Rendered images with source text
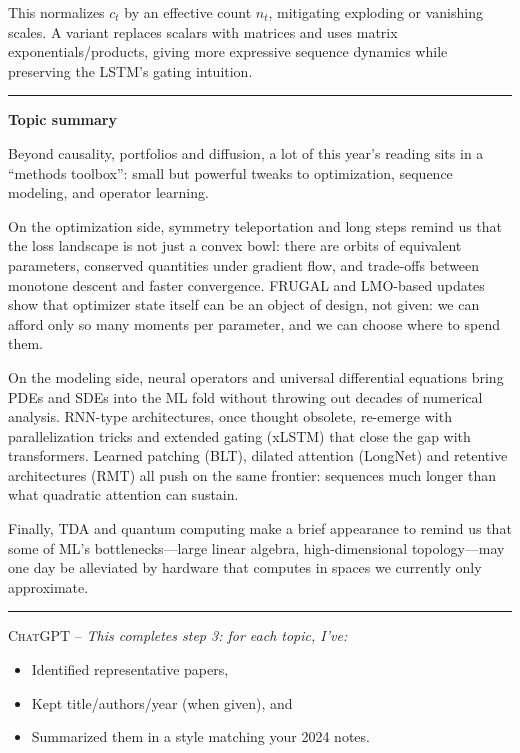 \documentclass[a5paper]{article}
\providecommand{\tightlist}{%
  \setlength{\itemsep}{0pt}\setlength{\parskip}{0pt}}
\def\subsection#1{{\par\bigskip\goodbreak\large\bfseries #1\par}}
\begin{document}
This normalizes $c_t$ by an effective count $n_t$, mitigating exploding or
vanishing scales. A variant replaces scalars with matrices and uses
matrix exponentials/products, giving more expressive sequence dynamics
while preserving the LSTM's gating intuition.

\begin{center}\rule{0.5\linewidth}{0.5pt}\end{center}

\subsection{Topic summary}\label{topic-summary-14}

Beyond causality, portfolios and diffusion, a lot of this year's reading
sits in a ``methods toolbox'': small but powerful tweaks to
optimization, sequence modeling, and operator learning.

On the optimization side, symmetry teleportation and long steps remind
us that the loss landscape is not just a convex bowl: there are orbits
of equivalent parameters, conserved quantities under gradient flow, and
trade-offs between monotone descent and faster convergence. FRUGAL and
LMO-based updates show that optimizer state itself can be an object of
design, not given: we can afford only so many moments per parameter, and
we can choose where to spend them.

On the modeling side, neural operators and universal differential
equations bring PDEs and SDEs into the ML fold without throwing out
decades of numerical analysis. RNN-type architectures, once thought
obsolete, re-emerge with parallelization tricks and extended gating
(xLSTM) that close the gap with transformers. Learned patching (BLT),
dilated attention (LongNet) and retentive architectures (RMT) all push
on the same frontier: sequences much longer than what quadratic
attention can sustain.

Finally, TDA and quantum computing make a brief appearance to remind us
that some of ML's bottlenecks---large linear algebra, high-dimensional
topology---may one day be alleviated by hardware that computes in spaces
we currently only approximate.

\begin{center}\rule{0.5\linewidth}{0.5pt}\end{center}

\textsc{ChatGPT --}
\itshape
This completes step 3: for each topic, I've:
\begin{itemize}
\tightlist
\item
  Identified representative papers,
\item
  Kept title/authors/year (when given), and
\item
  Summarized them in a style matching your 2024 notes.
\end{itemize}
\end{document}
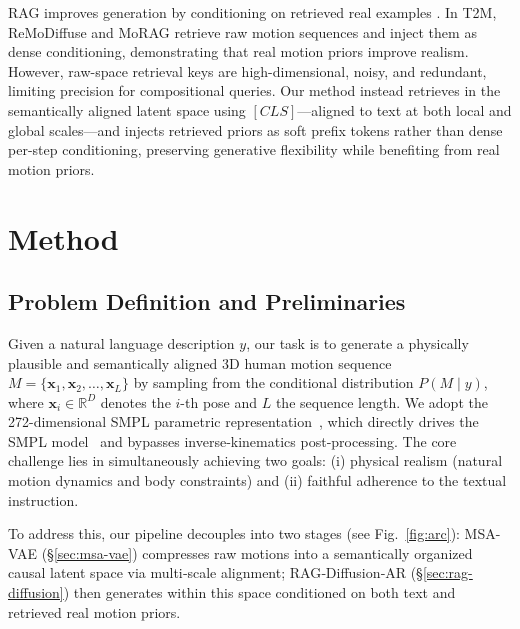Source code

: \documentclass{article}
\begin{document}
RAG improves generation by conditioning on retrieved real examples \citep{lewis2020retrieval,gao2023retrieval,blattmann2022retrieval,ren2026videorag}.
In T2M, ReMoDiffuse \citep{zhang2023remodiffuse} and MoRAG \citep{kalakonda2025morag} retrieve raw motion sequences and inject them as dense conditioning, demonstrating that real motion priors improve realism.
However, raw-space retrieval keys are high-dimensional, noisy, and redundant, limiting precision for compositional queries.
Our method instead retrieves in the semantically aligned latent space using \([CLS]\)---aligned to text at both local and global scales---and injects retrieved priors as soft prefix tokens rather than dense per-step conditioning, preserving generative flexibility while benefiting from real motion priors.


\section{Method}

\subsection{Problem Definition and Preliminaries}

Given a natural language description \(y\), our task is to generate a physically plausible and semantically aligned 3D human motion sequence \(M = \{\mathbf{x}_1, \mathbf{x}_2, \dots, \mathbf{x}_L\}\) by sampling from the conditional distribution \(P(M \mid y)\), where \(\mathbf{x}_i \in \mathbb{R}^D\) denotes the \(i\)-th pose and \(L\) the sequence length.
We adopt the 272-dimensional SMPL parametric representation~\citep{xiao2025motionstreamer}, which directly drives the SMPL model~\citep{loper2023smpl} and bypasses inverse‑kinematics post‑processing.
The core challenge lies in simultaneously achieving two goals: (i) physical realism (natural motion dynamics and body constraints) and (ii) faithful adherence to the textual instruction.

To address this, our pipeline decouples into two stages (see Fig.~\ref{fig:arc}): MSA-VAE (\S\ref{sec:msa-vae}) compresses raw motions into a semantically organized causal latent space via multi‑scale alignment; RAG‑Diffusion‑AR (\S\ref{sec:rag-diffusion}) then generates within this space conditioned on both text and retrieved real motion priors.
\end{document}
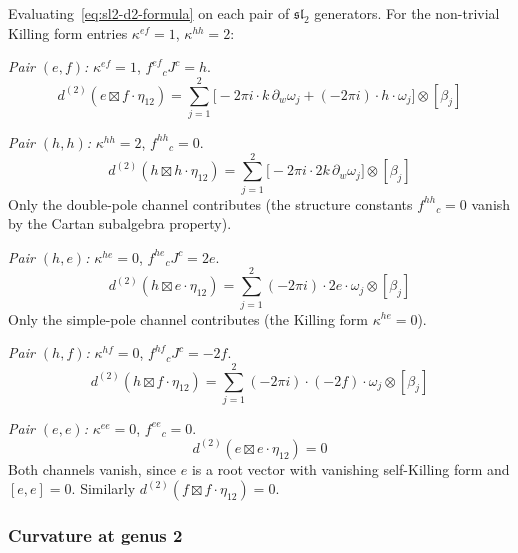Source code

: \begin{computation}
\label{comp:sl2-d2-basis}
Evaluating~\eqref{eq:sl2-d2-formula} on each pair of
$\mathfrak{sl}_2$ generators. For
the non-trivial Killing form entries $\kappa^{ef} = 1$, $\kappa^{hh} = 2$:

\medskip\noindent
\emph{Pair $(e, f)$:} $\kappa^{ef} = 1$, $f^{ef}{}_c J^c = h$.
\begin{equation}\label{eq:d2-ef}
d^{(2)}(e \boxtimes f \cdot \eta_{12})
= \sum_{j=1}^{2} \bigl[
 -2\pi i \cdot k\, \partial_w\omega_j
 + (-2\pi i) \cdot h \cdot \omega_j
\bigr] \otimes [\beta_j]
\end{equation}

\emph{Pair $(h, h)$:} $\kappa^{hh} = 2$, $f^{hh}{}_c = 0$.
\begin{equation}\label{eq:d2-hh}
d^{(2)}(h \boxtimes h \cdot \eta_{12})
= \sum_{j=1}^{2} \bigl[
 -2\pi i \cdot 2k\, \partial_w\omega_j
\bigr] \otimes [\beta_j]
\end{equation}
Only the double-pole channel contributes (the structure constants
$f^{hh}{}_c = 0$ vanish by the Cartan subalgebra property).

\medskip\noindent
\emph{Pair $(h, e)$:} $\kappa^{he} = 0$, $f^{he}{}_c J^c = 2e$.
\begin{equation}\label{eq:d2-he}
d^{(2)}(h \boxtimes e \cdot \eta_{12})
= \sum_{j=1}^{2} (-2\pi i) \cdot 2e \cdot \omega_j \otimes [\beta_j]
\end{equation}
Only the simple-pole channel contributes (the Killing form
$\kappa^{he} = 0$).

\medskip\noindent
\emph{Pair $(h, f)$:} $\kappa^{hf} = 0$, $f^{hf}{}_c J^c = -2f$.
\begin{equation}\label{eq:d2-hf}
d^{(2)}(h \boxtimes f \cdot \eta_{12})
= \sum_{j=1}^{2} (-2\pi i) \cdot (-2f) \cdot \omega_j \otimes [\beta_j]
\end{equation}

\medskip\noindent
\emph{Pair $(e, e)$:} $\kappa^{ee} = 0$, $f^{ee}{}_c = 0$.
\begin{equation}\label{eq:d2-ee}
d^{(2)}(e \boxtimes e \cdot \eta_{12}) = 0
\end{equation}
Both channels vanish, since $e$ is a root vector with vanishing
self-Killing form and $[e, e] = 0$. Similarly
$d^{(2)}(f \boxtimes f \cdot \eta_{12}) = 0$.
\end{computation}

\subsubsection{Curvature at genus 2}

YOUR GOAL: Above are entries with pictures among them. Write out exactly the lines from the one containing "Kept title/authors/year (when given), and" through the one containing "RAG improves generation", ends included, and leave those pictures out.

WRITTEN REPLY:
  Kept title/authors/year (when given), and
\item
  Summarized them in a style matching your 2024 notes.
\end{itemize}
\end{document}
Source code

: \documentclass{article}
\begin{document}
RAG improves generation by conditioning on retrieved real examples \citep{lewis2020retrieval,gao2023retrieval,blattmann2022retrieval,ren2026videorag}.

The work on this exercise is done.